◆ **INSTRUCTIONS FOR THE TASK**: Each line below must be reproduced exactly as it stands. Pictures stay out of the copy.
^^^^^^^^^^^^^^^^
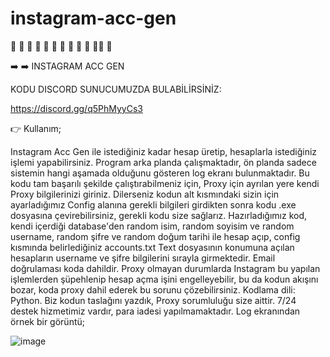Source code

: # instagram-acc-gen

🌟 🌟 🌟 🌟 🌟 🌟 🌟 🌟 🌟 🌟 🌟🌟 🌟 

➡️ ➡️  INSTAGRAM ACC GEN

KODU DISCORD SUNUCUMUZDA BULABİLİRSİNİZ:

https://discord.gg/q5PhMyyCs3

👉 Kullanım;

Instagram Acc Gen ile istediğiniz kadar hesap üretip, hesaplarla istediğiniz işlemi yapabilirsiniz. Program arka planda çalışmaktadır, ön planda sadece sistemin hangi aşamada olduğunu gösteren log ekranı bulunmaktadır. Bu kodu tam başarılı şekilde çalıştırabilmeniz için, Proxy için ayrılan yere kendi Proxy bilgilerinizi giriniz. Dilerseniz kodun alt kısmındaki sizin için ayarladığımız Config alanına gerekli bilgileri girdikten sonra kodu .exe dosyasına çevirebilirsiniz, gerekli kodu size sağlarız. Hazırladığımız kod, kendi içerdiği database'den random isim, random soyisim ve random username, random şifre ve random doğum tarihi ile hesap açıp, config kısmında belirlediğiniz accounts.txt Text dosyasının konumuna açılan hesapların username ve şifre bilgilerini sırayla girmektedir. Email doğrulaması koda dahildir. Proxy olmayan durumlarda Instagram bu yapılan işlemlerden şüpehlenip hesap açma işini engelleyebilir, bu da kodun akışını bozar, koda proxy dahil ederek bu sorunu çözebilirsiniz. Kodlama dili: Python. Biz kodun taslağını yazdık, Proxy sorumluluğu size aittir. 7/24 destek hizmetimiz vardır, para iadesi yapılmamaktadır. Log ekranından örnek bir görüntü;

![image](https://github.com/canhhr/instagram-acc-gen/assets/82213336/dfec153b-41cd-4d42-a454-3be79df2495a)

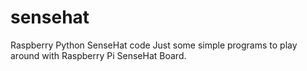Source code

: # sensehat
Raspberry Python SenseHat code
Just some simple programs to play around with Raspberry Pi SenseHat Board.

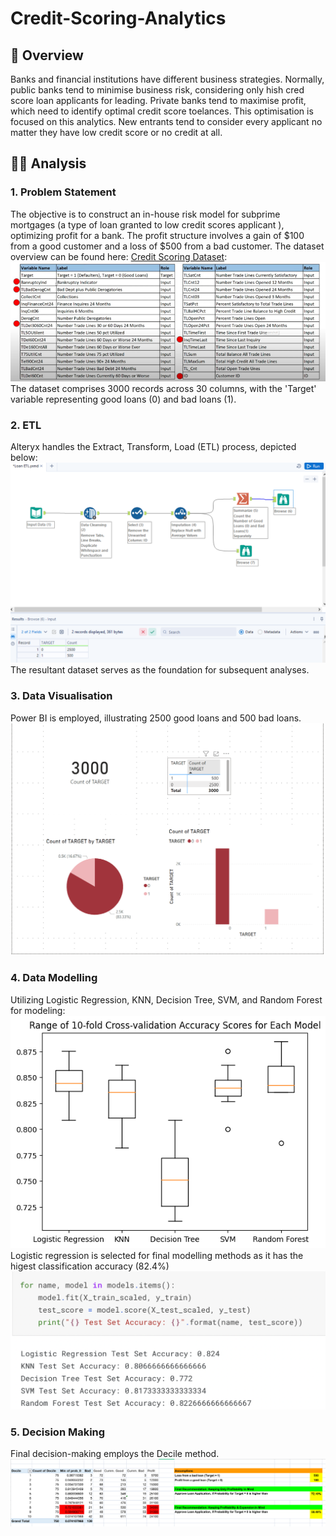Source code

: # Credit-Scoring-Analytics

## 📝 Overview
Banks and financial institutions have different business strategies. Normally, public banks tend to minimise business risk, considering only hish cred score loan applicants for leading. Private banks tend to maximise profit, which need to identify optimal credit score toelances. This optimisation is focused on this analytics. New entrants tend to consider every applicant no matter they have low credit score or no credit at all.
##  👨‍💻 Analysis 
### 1. Problem Statement
The objective is to construct an in-house risk model for subprime mortgages (a type of loan granted to low credit scores applicant ), optimizing profit for a bank. The profit structure involves a gain of $100 from a good customer and a loss of $500 from a bad customer. The dataset overview can be found here: [Credit Scoring Dataset](https://github.com/Rui-Huang-dotcom/Credit-Scoring-Analytics/blob/main/1.%20Credit%20Scoring.csv):
![Credit Scoring Dataset](https://github.com/Rui-Huang-dotcom/Credit-Scoring-Analytics/blob/main/image/0.png)  
The dataset comprises 3000 records across 30 columns, with the 'Target' variable representing good loans (0) and bad loans (1).
### 2. ETL
Alteryx handles the Extract, Transform, Load (ETL) process, depicted below:
![](https://github.com/Rui-Huang-dotcom/Credit-Scoring-Analytics/blob/main/image/1.png)  
The resultant dataset serves as the foundation for subsequent analyses.
### 3. Data Visualisation
Power BI is employed, illustrating 2500 good loans and 500 bad loans.
![](https://github.com/Rui-Huang-dotcom/Credit-Scoring-Analytics/blob/main/image/2.png)  
### 4. Data Modelling
Utilizing Logistic Regression, KNN, Decision Tree, SVM, and Random Forest for modeling:
![](https://github.com/Rui-Huang-dotcom/Credit-Scoring-Analytics/blob/main/image/3.png) 
Logistic regression is selected for final modelling methods as it has the higest classification accuracy (82.4%)
![](https://github.com/Rui-Huang-dotcom/Credit-Scoring-Analytics/blob/main/image/Screenshot%202023-12-21%20at%2015.38.10.png)
### 5. Decision Making
Final decision-making employs the Decile method.
![](https://github.com/Rui-Huang-dotcom/Credit-Scoring-Analytics/blob/main/image/4.png)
^^^^^^^^^^^^^^^^
◆ **PROBLEM SOLUTION**:
Source code

: # instagram-acc-gen

🌟 🌟 🌟 🌟 🌟 🌟 🌟 🌟 🌟 🌟 🌟🌟 🌟 

➡️ ➡️  INSTAGRAM ACC GEN

KODU DISCORD SUNUCUMUZDA BULABİLİRSİNİZ:

https://discord.gg/q5PhMyyCs3

👉 Kullanım;

Instagram Acc Gen ile istediğiniz kadar hesap üretip, hesaplarla istediğiniz işlemi yapabilirsiniz. Program arka planda çalışmaktadır, ön planda sadece sistemin hangi aşamada olduğunu gösteren log ekranı bulunmaktadır. Bu kodu tam başarılı şekilde çalıştırabilmeniz için, Proxy için ayrılan yere kendi Proxy bilgilerinizi giriniz. Dilerseniz kodun alt kısmındaki sizin için ayarladığımız Config alanına gerekli bilgileri girdikten sonra kodu .exe dosyasına çevirebilirsiniz, gerekli kodu size sağlarız. Hazırladığımız kod, kendi içerdiği database'den random isim, random soyisim ve random username, random şifre ve random doğum tarihi ile hesap açıp, config kısmında belirlediğiniz accounts.txt Text dosyasının konumuna açılan hesapların username ve şifre bilgilerini sırayla girmektedir. Email doğrulaması koda dahildir. Proxy olmayan durumlarda Instagram bu yapılan işlemlerden şüpehlenip hesap açma işini engelleyebilir, bu da kodun akışını bozar, koda proxy dahil ederek bu sorunu çözebilirsiniz. Kodlama dili: Python. Biz kodun taslağını yazdık, Proxy sorumluluğu size aittir. 7/24 destek hizmetimiz vardır, para iadesi yapılmamaktadır. Log ekranından örnek bir görüntü;

![image](https://github.com/canhhr/instagram-acc-gen/assets/82213336/dfec153b-41cd-4d42-a454-3be79df2495a)

Source code

: # sensehat
Raspberry Python SenseHat code
Just some simple programs to play around with Raspberry Pi SenseHat Board.

Source code

: # Credit-Scoring-Analytics

## 📝 Overview
Banks and financial institutions have different business strategies. Normally, public banks tend to minimise business risk, considering only hish cred score loan applicants for leading. Private banks tend to maximise profit, which need to identify optimal credit score toelances. This optimisation is focused on this analytics. New entrants tend to consider every applicant no matter they have low credit score or no credit at all.
##  👨‍💻 Analysis 
### 1. Problem Statement
The objective is to construct an in-house risk model for subprime mortgages (a type of loan granted to low credit scores applicant ), optimizing profit for a bank. The profit structure involves a gain of $100 from a good customer and a loss of $500 from a bad customer. The dataset overview can be found here: [Credit Scoring Dataset](https://github.com/Rui-Huang-dotcom/Credit-Scoring-Analytics/blob/main/1.%20Credit%20Scoring.csv):
![Credit Scoring Dataset](https://github.com/Rui-Huang-dotcom/Credit-Scoring-Analytics/blob/main/image/0.png)  
The dataset comprises 3000 records across 30 columns, with the 'Target' variable representing good loans (0) and bad loans (1).
### 2. ETL
Alteryx handles the Extract, Transform, Load (ETL) process, depicted below:
![](https://github.com/Rui-Huang-dotcom/Credit-Scoring-Analytics/blob/main/image/1.png)  
The resultant dataset serves as the foundation for subsequent analyses.
### 3. Data Visualisation
Power BI is employed, illustrating 2500 good loans and 500 bad loans.
![](https://github.com/Rui-Huang-dotcom/Credit-Scoring-Analytics/blob/main/image/2.png)  
### 4. Data Modelling
Utilizing Logistic Regression, KNN, Decision Tree, SVM, and Random Forest for modeling:
![](https://github.com/Rui-Huang-dotcom/Credit-Scoring-Analytics/blob/main/image/3.png) 
Logistic regression is selected for final modelling methods as it has the higest classification accuracy (82.4%)
![](https://github.com/Rui-Huang-dotcom/Credit-Scoring-Analytics/blob/main/image/Screenshot%202023-12-21%20at%2015.38.10.png)
### 5. Decision Making
Final decision-making employs the Decile method.
![](https://github.com/Rui-Huang-dotcom/Credit-Scoring-Analytics/blob/main/image/4.png)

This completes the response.